La réunion du G8 de juillet 2005 à Edimbourg, à beaucoup de points de vue, rappelle celle qui s’est tenue à Cologne en 1999. Des effets d’annonce à la pelle : Gleneagles, 2005, « Annulation inconditionnelle de 100% de la dette multilatérale de 18 pays parmi les plus pauvres » A Cologne [1], on annonçait 90% d’annulation pour 42 pays pauvres très endettés. Bizarre que, chaque année, depuis 1996 (G8 de Lyon, initiative PPTE - Pays Pauvres Très Endettés), on annule de façon régulière quelque chose qui ne devrait même plus exister... Là se trouve déjà un élément d’explication : il n’y a jamais eu d’annulation de dettes suffisamment importantes pour changer la donne des pays endettés. Bizarre également que le nombre de pays concernés soit de plus en plus restreint (faisant croire au grand public que les autres pays sont sortis de l’ornière) : en fait, les 18 pays éligibles pour cette « annulation » sont les bons élèves du FMI et de la Banque mondiale : c’est-à-dire, ceux qui ont rempli toutes les conditionnalités des plans d’ajustement structurel. Cela autorise à desserrer quelque peu l’étau.

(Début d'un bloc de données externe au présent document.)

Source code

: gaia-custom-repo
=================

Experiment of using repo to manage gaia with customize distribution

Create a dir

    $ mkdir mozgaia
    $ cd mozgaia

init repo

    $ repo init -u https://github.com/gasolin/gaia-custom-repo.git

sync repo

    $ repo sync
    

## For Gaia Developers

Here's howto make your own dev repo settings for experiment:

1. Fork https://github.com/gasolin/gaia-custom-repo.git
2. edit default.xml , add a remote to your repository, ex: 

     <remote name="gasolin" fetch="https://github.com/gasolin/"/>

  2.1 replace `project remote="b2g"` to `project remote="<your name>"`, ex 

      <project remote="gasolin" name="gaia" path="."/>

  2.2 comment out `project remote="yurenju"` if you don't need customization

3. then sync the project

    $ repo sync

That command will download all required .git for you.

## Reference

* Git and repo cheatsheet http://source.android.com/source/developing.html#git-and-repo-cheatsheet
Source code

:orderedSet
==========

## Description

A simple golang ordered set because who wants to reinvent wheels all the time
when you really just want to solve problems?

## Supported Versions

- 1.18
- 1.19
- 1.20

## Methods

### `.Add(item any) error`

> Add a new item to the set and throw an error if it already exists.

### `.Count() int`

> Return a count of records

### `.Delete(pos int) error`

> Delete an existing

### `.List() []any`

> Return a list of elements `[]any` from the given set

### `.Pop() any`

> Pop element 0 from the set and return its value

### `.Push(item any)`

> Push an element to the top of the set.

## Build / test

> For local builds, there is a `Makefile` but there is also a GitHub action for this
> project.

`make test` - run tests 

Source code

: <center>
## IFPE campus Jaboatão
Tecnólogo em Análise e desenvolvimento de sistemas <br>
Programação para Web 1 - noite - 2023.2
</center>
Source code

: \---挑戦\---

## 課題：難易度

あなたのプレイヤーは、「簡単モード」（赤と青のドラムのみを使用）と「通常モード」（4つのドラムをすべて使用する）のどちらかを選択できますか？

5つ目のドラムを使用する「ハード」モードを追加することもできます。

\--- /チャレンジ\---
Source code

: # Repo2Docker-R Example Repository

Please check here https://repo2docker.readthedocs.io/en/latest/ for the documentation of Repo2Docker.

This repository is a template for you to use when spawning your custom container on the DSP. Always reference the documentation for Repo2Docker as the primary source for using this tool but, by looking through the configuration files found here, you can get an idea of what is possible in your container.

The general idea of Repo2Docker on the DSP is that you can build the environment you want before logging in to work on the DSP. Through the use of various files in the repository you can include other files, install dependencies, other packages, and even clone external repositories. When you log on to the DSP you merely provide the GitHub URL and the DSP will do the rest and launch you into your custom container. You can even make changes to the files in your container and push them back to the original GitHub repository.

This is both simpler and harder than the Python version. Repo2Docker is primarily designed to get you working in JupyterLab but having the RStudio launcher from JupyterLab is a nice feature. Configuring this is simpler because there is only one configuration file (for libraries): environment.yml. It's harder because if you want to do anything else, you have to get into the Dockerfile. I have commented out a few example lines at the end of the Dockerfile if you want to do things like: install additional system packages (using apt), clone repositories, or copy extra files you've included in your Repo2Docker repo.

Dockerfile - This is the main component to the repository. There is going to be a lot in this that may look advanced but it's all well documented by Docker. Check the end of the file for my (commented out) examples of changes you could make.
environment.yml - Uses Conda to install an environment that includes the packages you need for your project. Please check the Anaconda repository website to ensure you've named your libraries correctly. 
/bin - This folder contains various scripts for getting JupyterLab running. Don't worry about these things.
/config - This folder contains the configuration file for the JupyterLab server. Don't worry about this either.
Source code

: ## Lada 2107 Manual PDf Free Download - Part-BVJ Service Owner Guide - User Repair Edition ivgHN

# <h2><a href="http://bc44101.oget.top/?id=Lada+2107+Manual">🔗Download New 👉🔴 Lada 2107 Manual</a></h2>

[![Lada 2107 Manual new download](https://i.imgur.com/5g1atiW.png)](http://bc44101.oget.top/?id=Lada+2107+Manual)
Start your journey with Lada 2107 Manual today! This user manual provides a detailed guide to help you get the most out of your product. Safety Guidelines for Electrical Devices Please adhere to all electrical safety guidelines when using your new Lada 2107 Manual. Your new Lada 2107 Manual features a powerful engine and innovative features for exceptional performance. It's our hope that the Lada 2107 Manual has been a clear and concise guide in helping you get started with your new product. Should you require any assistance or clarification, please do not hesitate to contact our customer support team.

Rien n’est réglé pour les autres Pays Pauvres Très Endettés (PPTE), encore moins pour les autres pays du Tiers Monde (165 en tout) qui n’ont eux jamais fait l’objet d’une quelconque mesure d’annulation, vraie ou fausse.

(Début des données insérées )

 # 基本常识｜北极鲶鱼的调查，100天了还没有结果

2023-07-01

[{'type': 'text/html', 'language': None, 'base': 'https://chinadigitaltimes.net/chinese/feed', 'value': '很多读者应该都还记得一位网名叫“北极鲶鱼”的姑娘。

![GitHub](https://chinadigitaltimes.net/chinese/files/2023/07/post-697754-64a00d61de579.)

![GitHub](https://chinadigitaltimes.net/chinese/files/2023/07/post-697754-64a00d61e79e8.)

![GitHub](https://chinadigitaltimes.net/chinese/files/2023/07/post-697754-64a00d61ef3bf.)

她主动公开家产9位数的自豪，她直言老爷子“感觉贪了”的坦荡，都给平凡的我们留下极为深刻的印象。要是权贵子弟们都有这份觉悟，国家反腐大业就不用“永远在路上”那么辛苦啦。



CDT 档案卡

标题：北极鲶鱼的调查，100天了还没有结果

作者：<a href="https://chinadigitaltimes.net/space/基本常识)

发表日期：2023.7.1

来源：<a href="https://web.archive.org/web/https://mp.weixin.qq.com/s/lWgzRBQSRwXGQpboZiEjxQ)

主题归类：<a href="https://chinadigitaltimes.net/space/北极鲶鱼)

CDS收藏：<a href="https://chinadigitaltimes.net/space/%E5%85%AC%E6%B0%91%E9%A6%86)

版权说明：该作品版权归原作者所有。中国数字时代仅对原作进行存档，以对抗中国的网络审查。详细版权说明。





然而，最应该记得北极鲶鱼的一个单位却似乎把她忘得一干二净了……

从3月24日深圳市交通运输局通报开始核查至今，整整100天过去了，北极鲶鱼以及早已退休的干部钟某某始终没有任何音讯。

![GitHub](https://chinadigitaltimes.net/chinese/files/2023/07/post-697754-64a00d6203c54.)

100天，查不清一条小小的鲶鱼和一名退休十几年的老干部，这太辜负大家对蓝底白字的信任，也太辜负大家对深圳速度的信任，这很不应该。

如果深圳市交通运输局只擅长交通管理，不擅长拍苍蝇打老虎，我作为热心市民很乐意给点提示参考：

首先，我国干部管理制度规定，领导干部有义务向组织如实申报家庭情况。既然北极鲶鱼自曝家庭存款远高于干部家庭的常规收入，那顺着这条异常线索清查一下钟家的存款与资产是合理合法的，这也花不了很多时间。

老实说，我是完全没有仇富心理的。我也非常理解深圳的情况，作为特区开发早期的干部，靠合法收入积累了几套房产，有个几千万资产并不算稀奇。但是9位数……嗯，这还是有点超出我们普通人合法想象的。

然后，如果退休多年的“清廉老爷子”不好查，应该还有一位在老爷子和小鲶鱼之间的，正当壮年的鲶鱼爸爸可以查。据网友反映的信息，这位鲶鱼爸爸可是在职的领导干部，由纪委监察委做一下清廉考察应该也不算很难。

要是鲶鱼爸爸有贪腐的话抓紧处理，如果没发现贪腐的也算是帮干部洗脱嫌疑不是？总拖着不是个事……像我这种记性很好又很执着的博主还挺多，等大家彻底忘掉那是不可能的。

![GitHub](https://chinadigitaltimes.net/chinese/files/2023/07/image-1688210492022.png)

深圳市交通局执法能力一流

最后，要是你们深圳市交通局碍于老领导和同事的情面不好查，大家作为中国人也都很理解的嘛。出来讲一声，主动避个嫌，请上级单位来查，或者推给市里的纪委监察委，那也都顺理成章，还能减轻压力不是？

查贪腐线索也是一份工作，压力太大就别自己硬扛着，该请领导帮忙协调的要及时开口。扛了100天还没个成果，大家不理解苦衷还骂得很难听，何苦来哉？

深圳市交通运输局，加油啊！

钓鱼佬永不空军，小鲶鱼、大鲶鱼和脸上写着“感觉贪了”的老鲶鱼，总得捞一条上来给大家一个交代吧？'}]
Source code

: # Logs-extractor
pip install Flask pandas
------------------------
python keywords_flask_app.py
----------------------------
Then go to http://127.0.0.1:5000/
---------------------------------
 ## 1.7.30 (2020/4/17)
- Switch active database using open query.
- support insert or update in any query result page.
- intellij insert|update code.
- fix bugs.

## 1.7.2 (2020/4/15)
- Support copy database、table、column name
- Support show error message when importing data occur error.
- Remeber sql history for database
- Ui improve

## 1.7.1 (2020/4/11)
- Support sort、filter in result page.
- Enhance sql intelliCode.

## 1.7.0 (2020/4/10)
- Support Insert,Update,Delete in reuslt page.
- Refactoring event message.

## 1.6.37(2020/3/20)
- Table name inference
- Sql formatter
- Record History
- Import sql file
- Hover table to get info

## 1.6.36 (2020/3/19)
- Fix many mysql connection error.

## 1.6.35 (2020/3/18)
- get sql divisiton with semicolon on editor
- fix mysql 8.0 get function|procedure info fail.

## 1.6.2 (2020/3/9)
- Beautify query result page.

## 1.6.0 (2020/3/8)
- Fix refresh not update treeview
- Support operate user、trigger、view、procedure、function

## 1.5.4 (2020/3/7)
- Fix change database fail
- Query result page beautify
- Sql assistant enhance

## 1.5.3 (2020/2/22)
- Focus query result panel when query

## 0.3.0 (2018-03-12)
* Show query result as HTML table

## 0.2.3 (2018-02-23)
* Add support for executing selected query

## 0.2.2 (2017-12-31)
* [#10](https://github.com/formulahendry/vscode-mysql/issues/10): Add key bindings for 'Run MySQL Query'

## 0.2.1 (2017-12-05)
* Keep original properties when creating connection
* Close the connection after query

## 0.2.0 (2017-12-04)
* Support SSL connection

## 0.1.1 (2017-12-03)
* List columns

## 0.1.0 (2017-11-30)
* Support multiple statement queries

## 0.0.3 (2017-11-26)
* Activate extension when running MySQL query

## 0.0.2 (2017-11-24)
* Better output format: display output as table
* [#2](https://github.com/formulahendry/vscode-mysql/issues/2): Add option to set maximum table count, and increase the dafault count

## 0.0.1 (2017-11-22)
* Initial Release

Rappel de Cologne également car une très forte mobilisation avait obligé le G8 à se prononcer sur ces problématiques. Le rendez-vous de Cologne avait été précédé en 1998, lors du l’avant-dernier G7 en Grande-Bretagne, d’une manifestation de la campagne Jubilé 2000 (70.000 personnes) à Birmingham et le lieu de réunion de réunion du G7 à Cologne, dans la même ligne, avait été entouré d’une chaîne de 50.000 manifestants de part et d’autre du Rhin quand 17 millions de signatures pour l’annulation avaient été déposées. En juillet 2001, pour le G7 à Gênes, plus de 250.000 personnes exigeaient l’annulation immédiate de la dette. Les mobilisations obligent les hommes politiques à prendre position : c’est ainsi que les effets d’annonce se multiplient. Effets d’annonce réduits systématiquement à la portion congrue quand les représentants du G8 réunis discrètement à Washington avec le FMI et la Banque mondiale, font leurs comptes et appliquent alors les politiques qui les intéressent réellement.

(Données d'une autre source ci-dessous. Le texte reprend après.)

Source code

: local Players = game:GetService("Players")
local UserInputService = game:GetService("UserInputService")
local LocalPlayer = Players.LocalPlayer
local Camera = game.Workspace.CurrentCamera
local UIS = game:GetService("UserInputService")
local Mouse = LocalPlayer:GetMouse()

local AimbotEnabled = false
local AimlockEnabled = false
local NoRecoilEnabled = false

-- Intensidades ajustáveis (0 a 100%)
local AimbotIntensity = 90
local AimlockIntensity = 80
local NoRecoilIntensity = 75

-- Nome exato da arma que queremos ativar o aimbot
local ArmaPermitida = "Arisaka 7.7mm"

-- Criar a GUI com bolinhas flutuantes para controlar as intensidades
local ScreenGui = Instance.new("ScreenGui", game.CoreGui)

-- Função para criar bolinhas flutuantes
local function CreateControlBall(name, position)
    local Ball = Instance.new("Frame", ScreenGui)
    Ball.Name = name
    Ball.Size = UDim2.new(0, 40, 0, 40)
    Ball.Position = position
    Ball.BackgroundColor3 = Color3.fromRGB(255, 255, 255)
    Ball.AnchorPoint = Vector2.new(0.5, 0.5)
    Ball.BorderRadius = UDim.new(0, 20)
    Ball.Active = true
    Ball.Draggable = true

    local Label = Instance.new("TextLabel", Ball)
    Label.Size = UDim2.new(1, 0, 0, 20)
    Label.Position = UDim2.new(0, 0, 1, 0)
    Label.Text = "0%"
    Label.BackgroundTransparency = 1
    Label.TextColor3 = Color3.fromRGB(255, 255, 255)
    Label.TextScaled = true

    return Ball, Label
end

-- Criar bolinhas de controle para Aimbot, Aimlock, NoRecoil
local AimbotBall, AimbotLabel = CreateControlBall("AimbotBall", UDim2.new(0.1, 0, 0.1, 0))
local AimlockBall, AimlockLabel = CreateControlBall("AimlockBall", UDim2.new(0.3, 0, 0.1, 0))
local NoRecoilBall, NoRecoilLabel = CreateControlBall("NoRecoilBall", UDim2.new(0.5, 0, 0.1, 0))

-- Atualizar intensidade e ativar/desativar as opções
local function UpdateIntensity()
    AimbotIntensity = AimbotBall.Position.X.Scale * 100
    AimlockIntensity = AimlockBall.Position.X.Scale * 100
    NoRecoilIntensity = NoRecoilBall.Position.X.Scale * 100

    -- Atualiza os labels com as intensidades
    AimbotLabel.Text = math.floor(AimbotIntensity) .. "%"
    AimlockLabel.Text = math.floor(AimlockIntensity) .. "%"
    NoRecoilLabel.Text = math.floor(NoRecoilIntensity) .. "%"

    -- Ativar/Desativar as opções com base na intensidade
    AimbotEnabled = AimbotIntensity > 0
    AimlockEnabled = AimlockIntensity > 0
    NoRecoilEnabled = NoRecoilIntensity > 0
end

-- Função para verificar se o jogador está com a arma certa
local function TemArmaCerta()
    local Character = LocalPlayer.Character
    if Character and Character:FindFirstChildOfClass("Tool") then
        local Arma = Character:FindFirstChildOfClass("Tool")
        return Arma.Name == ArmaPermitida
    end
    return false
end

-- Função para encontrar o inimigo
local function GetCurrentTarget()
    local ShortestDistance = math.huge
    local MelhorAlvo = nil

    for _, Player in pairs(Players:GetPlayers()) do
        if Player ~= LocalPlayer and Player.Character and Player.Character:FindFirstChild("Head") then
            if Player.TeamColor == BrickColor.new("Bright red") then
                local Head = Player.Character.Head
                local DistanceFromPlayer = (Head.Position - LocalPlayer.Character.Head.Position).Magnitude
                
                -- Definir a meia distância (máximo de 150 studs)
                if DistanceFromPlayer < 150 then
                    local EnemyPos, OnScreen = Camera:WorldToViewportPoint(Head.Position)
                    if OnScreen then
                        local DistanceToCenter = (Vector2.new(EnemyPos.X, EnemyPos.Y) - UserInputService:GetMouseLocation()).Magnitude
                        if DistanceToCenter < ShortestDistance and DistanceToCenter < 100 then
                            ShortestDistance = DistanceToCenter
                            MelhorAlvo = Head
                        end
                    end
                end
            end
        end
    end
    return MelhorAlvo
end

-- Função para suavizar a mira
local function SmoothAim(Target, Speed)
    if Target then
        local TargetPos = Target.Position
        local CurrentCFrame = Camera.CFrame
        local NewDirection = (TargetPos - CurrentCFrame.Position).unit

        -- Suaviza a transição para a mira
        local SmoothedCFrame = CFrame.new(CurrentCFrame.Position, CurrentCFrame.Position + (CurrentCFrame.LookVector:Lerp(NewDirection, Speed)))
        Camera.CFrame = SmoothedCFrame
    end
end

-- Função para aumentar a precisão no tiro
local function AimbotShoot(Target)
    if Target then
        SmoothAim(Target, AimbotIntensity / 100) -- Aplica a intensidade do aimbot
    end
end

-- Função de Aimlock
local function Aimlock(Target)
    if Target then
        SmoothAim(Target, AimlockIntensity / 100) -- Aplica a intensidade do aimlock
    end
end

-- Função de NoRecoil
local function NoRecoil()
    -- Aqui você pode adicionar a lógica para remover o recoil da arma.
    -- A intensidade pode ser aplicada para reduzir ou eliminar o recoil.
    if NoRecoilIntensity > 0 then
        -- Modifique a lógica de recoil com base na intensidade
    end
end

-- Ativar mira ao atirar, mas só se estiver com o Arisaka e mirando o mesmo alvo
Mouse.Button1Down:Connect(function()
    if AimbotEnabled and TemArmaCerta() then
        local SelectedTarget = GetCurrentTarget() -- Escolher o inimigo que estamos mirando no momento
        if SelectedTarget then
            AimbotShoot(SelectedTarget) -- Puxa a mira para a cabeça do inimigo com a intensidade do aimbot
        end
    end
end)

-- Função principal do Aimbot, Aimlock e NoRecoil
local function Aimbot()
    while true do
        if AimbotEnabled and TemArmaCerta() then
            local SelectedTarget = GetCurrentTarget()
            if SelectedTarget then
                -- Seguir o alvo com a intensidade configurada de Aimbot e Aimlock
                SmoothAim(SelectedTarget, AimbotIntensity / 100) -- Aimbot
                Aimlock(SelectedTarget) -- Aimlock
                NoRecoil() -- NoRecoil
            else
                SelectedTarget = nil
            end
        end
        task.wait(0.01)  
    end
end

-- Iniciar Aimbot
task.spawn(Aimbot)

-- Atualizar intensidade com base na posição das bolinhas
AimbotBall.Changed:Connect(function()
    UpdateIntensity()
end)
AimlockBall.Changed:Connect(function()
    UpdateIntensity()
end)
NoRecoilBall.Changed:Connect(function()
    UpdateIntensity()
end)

Fin septembre 2005, à la réunion d’automne du FMI et de la Banque mondiale, on mesurera la « générosité » des pays les plus riches. D’ores et déjà, on peut prédire, grâce à notre expérience et à des informations diverses, que le programme d’annonces sera sérieusement raboté. En effet, Willy Kieckens, représentant de la Belgique au FMI, et en accord avec les représentants des Pays Bas, de la Norvège et de la Suisse, a déjà fait savoir qu’en aucun cas, une annulation ne pourrait être inconditionnelle : autrement dit, ces 18 pays, déjà exsangues d’ajustement, continueront à devoir appliquer des politiques néo-libérales en faveur des transnationales, du commerce mondial. A Edimbourg, à Gleneagles et même lors des concerts Live 8 de Bob Geldof, on a demandé au G8 d’être great (grand), de make poverty history (reléguez la pauvreté à l’histoire) et même de make history (faites l’Histoire) : ils n’auront été capables en finale que de comptes d’apothicaire.
Une marée blanche
Car la mobilisation au Royaume Uni a été grandiose. La première chose qui frappait lorsqu’on débarquait à Edimbourg en ce début juillet 2005, c’était le nombre d’édifices - publics et religieux - mais aussi le nombre de commerces, le nombre de maisons qui affichaient la banderole ou l’affiche « Make Poverty History ». Dans son fascicule, la campagne annonce qu’elle est la plus grande coalition rassemblée au Royaume Uni avec plus de 400 composantes. Toute la ville, toute la région, tout le pays semblaient bien s’être ralliés à la bannière blanche de l’interpellation du G8 sur les questions de la dette et de l’aide au développement. Ce slogan, on le retrouvera partout, sous toutes les formes, même sur les ceintures de slips...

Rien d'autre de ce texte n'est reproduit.